* Problem details: Find and copy every line in the records that includes the string "Percentage".

=-=-=

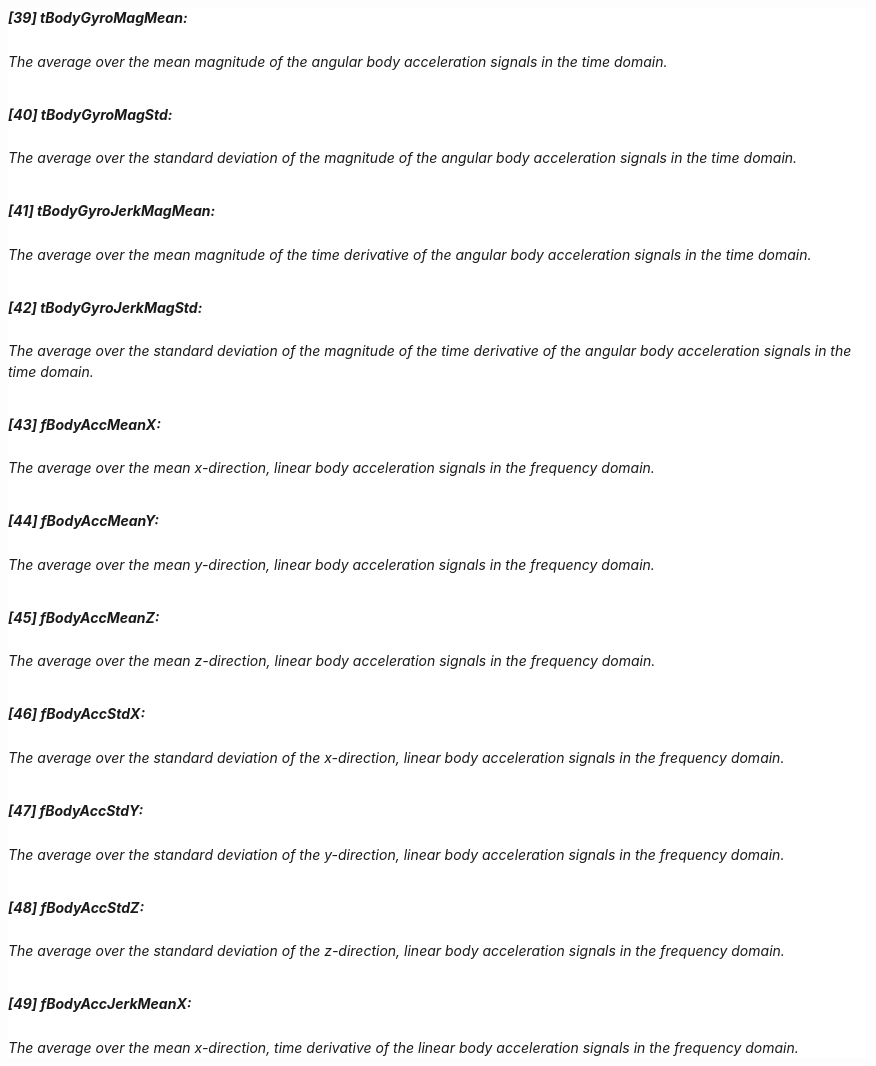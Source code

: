 ##### [39] tBodyGyroMagMean:
###### The average over the mean magnitude of the angular body acceleration signals in the time domain.

##### [40] tBodyGyroMagStd:
###### The average over the standard deviation of the magnitude of the angular body acceleration signals in the time domain.

##### [41] tBodyGyroJerkMagMean:
###### The average over the mean magnitude of the time derivative of the angular body acceleration signals in the time domain.

##### [42] tBodyGyroJerkMagStd:
###### The average over the standard deviation of the magnitude of the time derivative of the angular body acceleration signals in the time domain.

##### [43] fBodyAccMeanX:
###### The average over the mean x-direction, linear body acceleration signals in the frequency domain.

##### [44] fBodyAccMeanY:
###### The average over the mean y-direction, linear body acceleration signals in the frequency domain.

##### [45] fBodyAccMeanZ:
###### The average over the mean z-direction, linear body acceleration signals in the frequency domain.

##### [46] fBodyAccStdX:
###### The average over the standard deviation of the x-direction, linear body acceleration signals in the frequency domain.

##### [47] fBodyAccStdY:
###### The average over the standard deviation of the y-direction, linear body acceleration signals in the frequency domain.

##### [48] fBodyAccStdZ:
###### The average over the standard deviation of the z-direction, linear body acceleration signals in the frequency domain.

##### [49] fBodyAccJerkMeanX:
###### The average over the mean x-direction, time derivative of the linear body acceleration signals in the frequency domain.
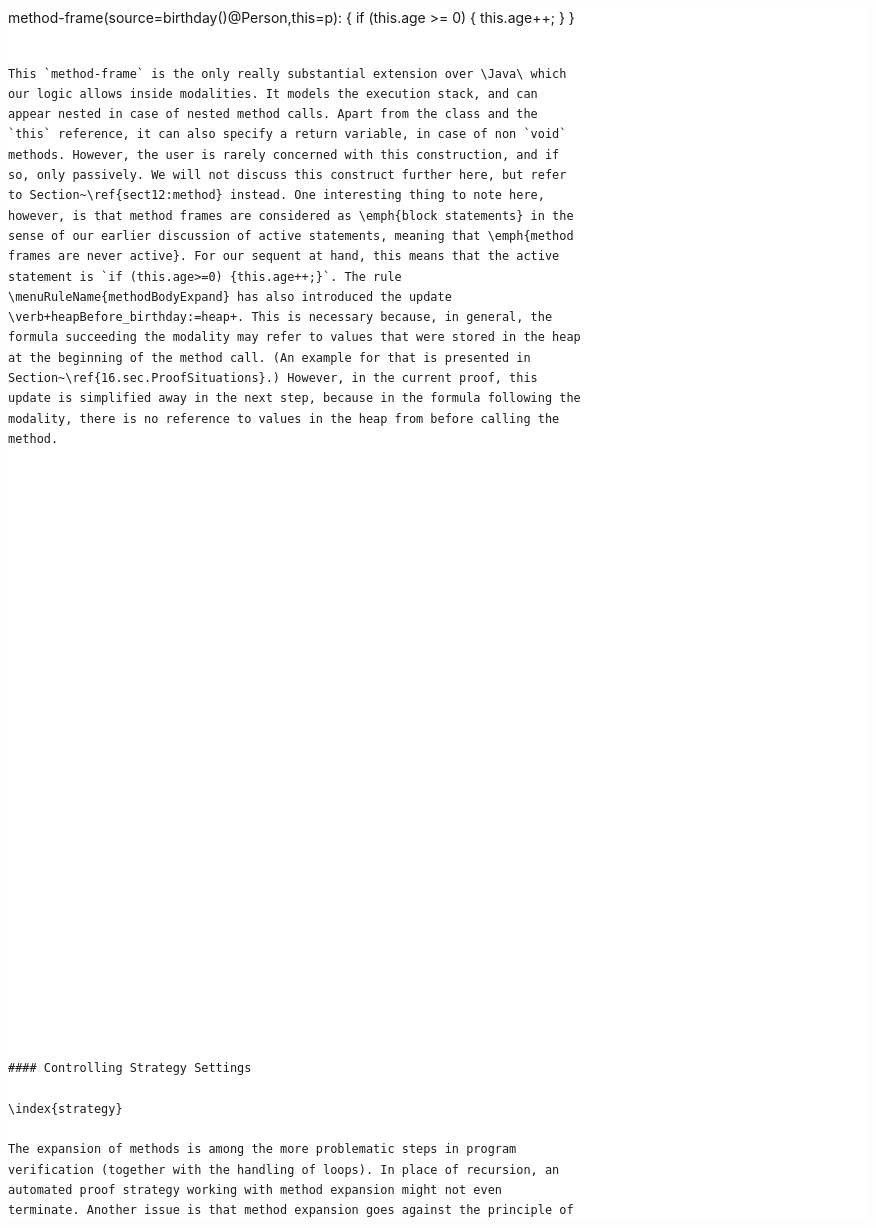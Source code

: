   method-frame(source=birthday()@Person,this=p): {
    if (this.age >= 0) {
       this.age++;
    }
  }
```

This `method-frame` is the only really substantial extension over \Java\ which
our logic allows inside modalities. It models the execution stack, and can
appear nested in case of nested method calls. Apart from the class and the
`this` reference, it can also specify a return variable, in case of non `void`
methods. However, the user is rarely concerned with this construction, and if
so, only passively. We will not discuss this construct further here, but refer
to Section~\ref{sect12:method} instead. One interesting thing to note here,
however, is that method frames are considered as \emph{block statements} in the
sense of our earlier discussion of active statements, meaning that \emph{method
frames are never active}. For our sequent at hand, this means that the active
statement is `if (this.age>=0) {this.age++;}`. The rule
\menuRuleName{methodBodyExpand} has also introduced the update
\verb+heapBefore_birthday:=heap+. This is necessary because, in general, the
formula succeeding the modality may refer to values that were stored in the heap
at the beginning of the method call. (An example for that is presented in
Section~\ref{16.sec.ProofSituations}.) However, in the current proof, this
update is simplified away in the next step, because in the formula following the
modality, there is no reference to values in the heap from before calling the
method.















 














#### Controlling Strategy Settings

\index{strategy}

The expansion of methods is among the more problematic steps in program
verification (together with the handling of loops). In place of recursion, an
automated proof strategy working with method expansion might not even
terminate. Another issue is that method expansion goes against the principle of
```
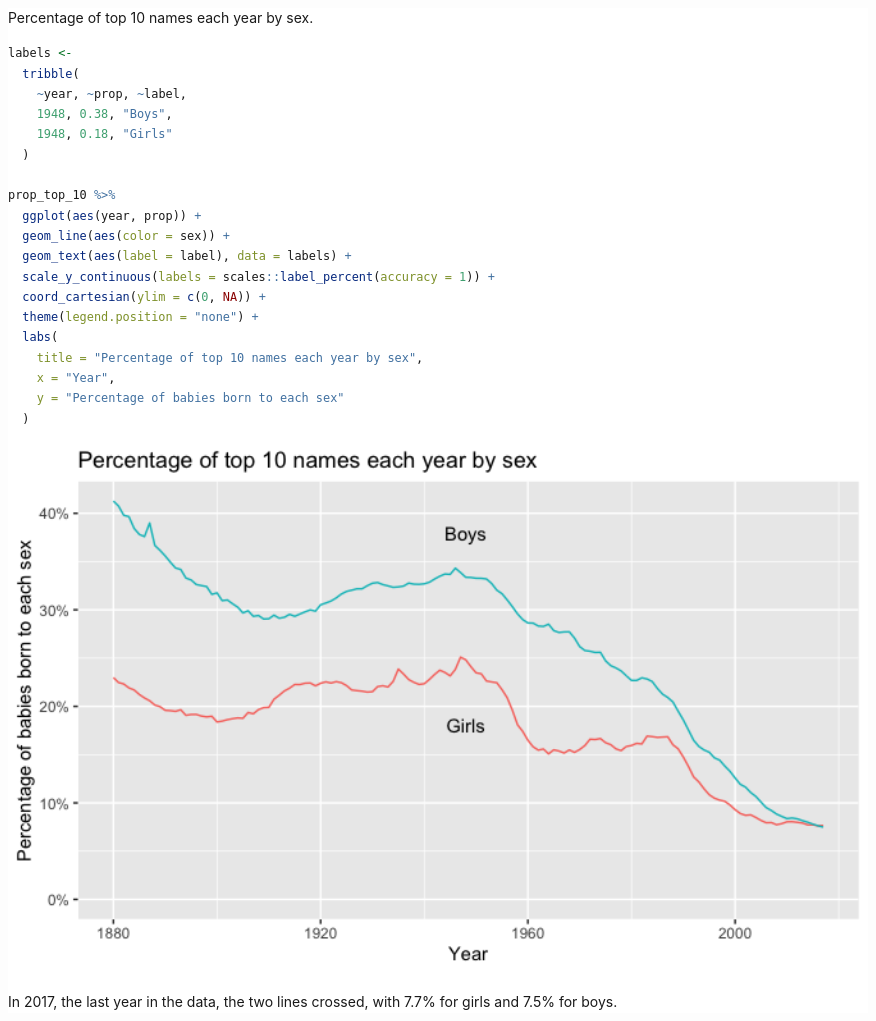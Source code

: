 Percentage of top 10 names each year by sex.

``` r
labels <- 
  tribble(
    ~year, ~prop, ~label,
    1948, 0.38, "Boys",
    1948, 0.18, "Girls"
  )

prop_top_10 %>% 
  ggplot(aes(year, prop)) +
  geom_line(aes(color = sex)) +
  geom_text(aes(label = label), data = labels) +
  scale_y_continuous(labels = scales::label_percent(accuracy = 1)) +
  coord_cartesian(ylim = c(0, NA)) +
  theme(legend.position = "none") +
  labs(
    title = "Percentage of top 10 names each year by sex",
    x = "Year",
    y = "Percentage of babies born to each sex"
  )
```

<img src="lastletters_tv_files/figure-gfm/unnamed-chunk-7-1.png" width="100%" />

In 2017, the last year in the data, the two lines crossed, with 7.7% for
girls and 7.5% for boys.
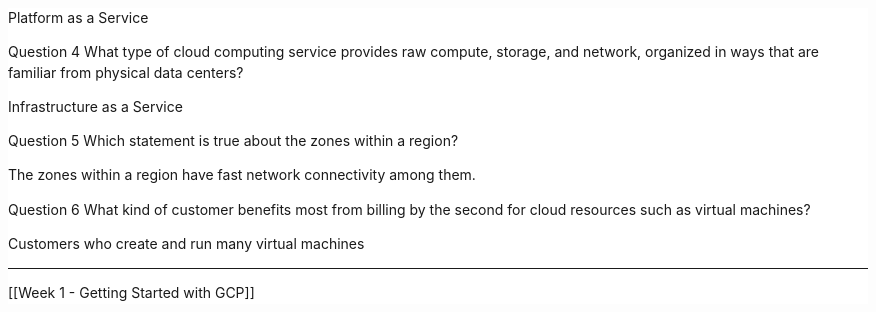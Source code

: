 Platform as a Service

Question 4
What type of cloud computing service provides raw compute, storage, and network, organized in ways that are familiar from physical data centers?

Infrastructure as a Service

Question 5
Which statement is true about the zones within a region?

The zones within a region have fast network connectivity among them.

Question 6
What kind of customer benefits most from billing by the second for cloud resources such as virtual machines?

Customers who create and run many virtual machines

----
[[Week 1 - Getting Started with GCP]]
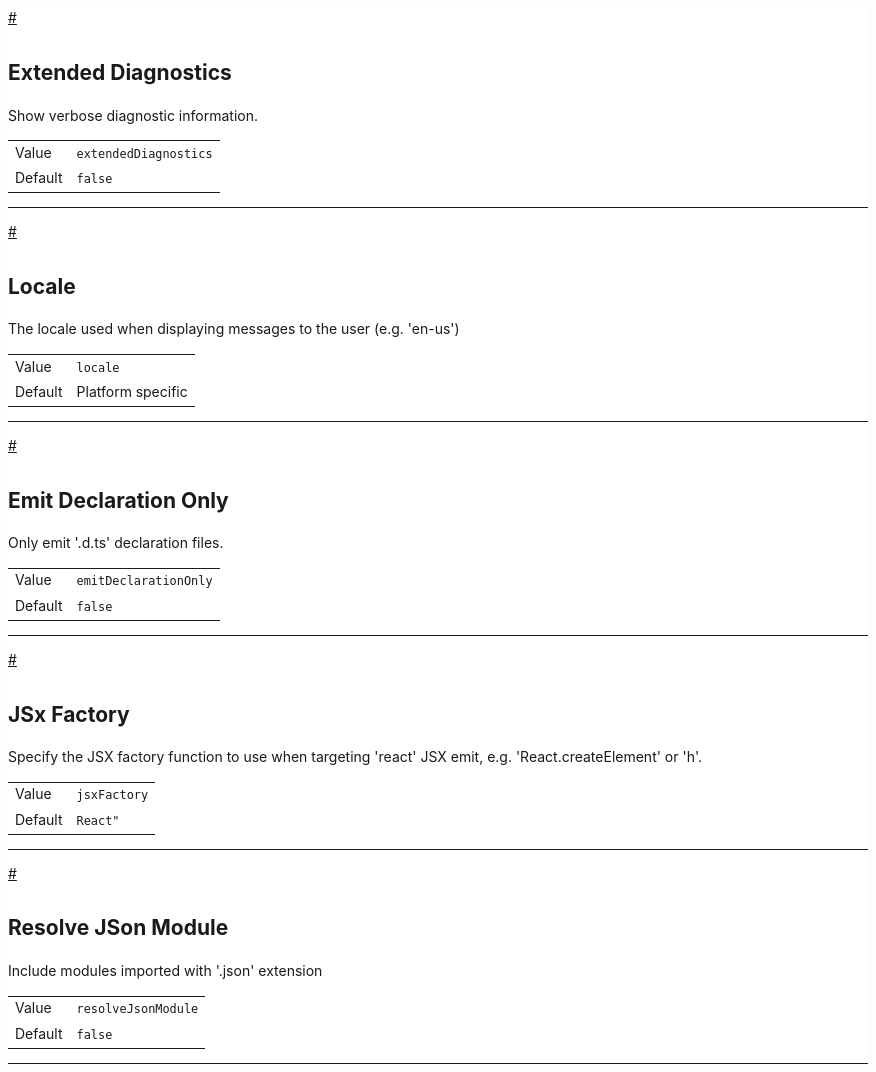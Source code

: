 
<a href='#extendedDiagnostics'>#</a><h2 id='extendedDiagnostics'>Extended Diagnostics</h2>

Show verbose diagnostic information.

|         |                       |
| ------- | --------------------- |
| Value   | `extendedDiagnostics` |
| Default | `false`               |

---

<a href='#locale'>#</a><h2 id='locale'>Locale</h2>

The locale used when displaying messages to the user (e.g. 'en-us')

|         |                   |
| ------- | ----------------- |
| Value   | `locale`          |
| Default | Platform specific |

---

<a href='#emitDeclarationOnly'>#</a><h2 id='emitDeclarationOnly'>Emit Declaration Only</h2>

Only emit '.d.ts' declaration files.

|         |                       |
| ------- | --------------------- |
| Value   | `emitDeclarationOnly` |
| Default | `false`               |

---

<a href='#jsxFactory'>#</a><h2 id='jsxFactory'>JSx Factory</h2>

Specify the JSX factory function to use when targeting 'react' JSX emit, e.g. 'React.createElement' or 'h'.

|         |              |
| ------- | ------------ |
| Value   | `jsxFactory` |
| Default | `React"`     |

---

<a href='#resolveJsonModule'>#</a><h2 id='resolveJsonModule'>Resolve JSon Module</h2>

Include modules imported with '.json' extension

|         |                     |
| ------- | ------------------- |
| Value   | `resolveJsonModule` |
| Default | `false`             |

---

=-=-=

* Task answer:
: Percentage of top 10 names each year by sex.
    title = "Percentage of top 10 names each year by sex",
    y = "Percentage of babies born to each sex"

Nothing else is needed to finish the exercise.